That applies to local shops as it does open source projects.
I've been working on Open Source software for 30+ years. There's no money in it, if your idea for making money is "accept donations". I don't like it, but it's a fact. If you want to make money, you have to make something that isn't free (and even then, if you give away the most valuable parts, as in "open core" licensing, you probably still won't make enough money to make the development worth it).
When I was young and driven by idealism and optimism, I assumed that with enough users I'd be able to ring the cash register somehow. Turns out not so much. We got the users, the money never came. There are a few outliers, but there probably aren't a lot of opportunities to found a Red Hat today.
Companies need to jump through legal and accounting loopholes to donate, they very much prefer a simple purchase, which is nice! But setting up actual purchases is a whole different ordeal with open source, now the question is why is the company paying for something that's free?
Source: my own 5-stars open source project with 500k+ active users that paid for 3 coffees in total over 10+ years. I still get like $2 sometimes after a long while.
Obviously, all contributors have some form of copyright, which may or may not have been waived depending on whether there was an ACL in place and jurisdiction. So he would need to get permission from the copyright holders, maybe in exchange for a percentage of the profit.
But it's MIT license. We can open a company tomorrow, take that code, and start selling it. Further development and improvements of the code could be trivially done openly or behind closed doors. FWIW the author themselves could do that if they wanted.
It's a bit of a niche as it is, so that's going to be rough in any kind of pricing model, as a large part of that niche is either homebrew types and the other commercial industry that will likely require some more integrations and customization.
I suggest GPL or AGPL because their copyleft clauses make them hostile towards platform providers who might otherwise seek to profit from your work without paying.
As long as they keep releasing sources of their own modifications -if they ever do any-, the rest is fair play.
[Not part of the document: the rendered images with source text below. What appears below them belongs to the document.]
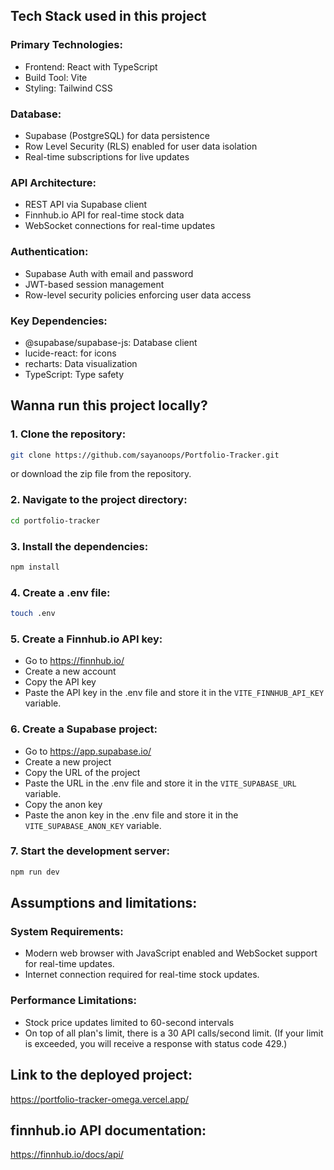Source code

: ## Tech Stack used in this project

### Primary Technologies:
- Frontend: React with TypeScript
- Build Tool: Vite
- Styling: Tailwind CSS

### Database:
- Supabase (PostgreSQL) for data persistence
- Row Level Security (RLS) enabled for user data isolation
- Real-time subscriptions for live updates

### API Architecture:
- REST API via Supabase client
- Finnhub.io API for real-time stock data
- WebSocket connections for real-time updates

### Authentication:
- Supabase Auth with email and password
- JWT-based session management
- Row-level security policies enforcing user data access

### Key Dependencies:
- @supabase/supabase-js: Database client
- lucide-react: for icons 
- recharts: Data visualization
- TypeScript: Type safety

## Wanna run this project locally?

### 1. Clone the repository:
```bash
git clone https://github.com/sayanoops/Portfolio-Tracker.git
```
or download the zip file from the repository.

### 2. Navigate to the project directory:
```bash
cd portfolio-tracker
```

### 3. Install the dependencies:
```bash
npm install
```

### 4. Create a .env file:
```bash
touch .env
```

### 5. Create a Finnhub.io API key:
- Go to https://finnhub.io/
- Create a new account
- Copy the API key
- Paste the API key in the .env file and store it in the `VITE_FINNHUB_API_KEY` variable.

### 6. Create a Supabase project:
- Go to https://app.supabase.io/
- Create a new project
- Copy the URL of the project
- Paste the URL in the .env file and store it in the `VITE_SUPABASE_URL` variable.
- Copy the anon key
- Paste the anon key in the .env file and store it in the `VITE_SUPABASE_ANON_KEY` variable.

### 7. Start the development server:
```bash
npm run dev
```

## Assumptions and limitations:

### System Requirements:
- Modern web browser with JavaScript enabled and WebSocket support for real-time updates.
- Internet connection required for real-time stock updates.

### Performance Limitations:
- Stock price updates limited to 60-second intervals
- On top of all plan's limit, there is a 30 API calls/second limit.
(If your limit is exceeded, you will receive a response with status code 429.)

## Link to the deployed project:
https://portfolio-tracker-omega.vercel.app/

## finnhub.io API documentation:
https://finnhub.io/docs/api/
Not all open source licenses are copyleft licenses (e.g., MIT very much isn’t), but at the very least copyleft licenses make it much harder to exploit open source code commercially without giving back in some way, whether that’s code, or cash for a commercial license.
Not perfect, by any means, but definitely an improvement over more permissive licenses.
I am aware of how much I’m starting to sound a bit like RMS in my old age.
In this case the provider would of course have to comply with the AGPL and release their modifications as you mention, but it's important to note that No FOSS license protects at all against, for example, just offering the code as a service. It's the exact reason why Mongodb changed licenses and then a stream of commercial products started to change into "Source-Available" licenses in the recent past.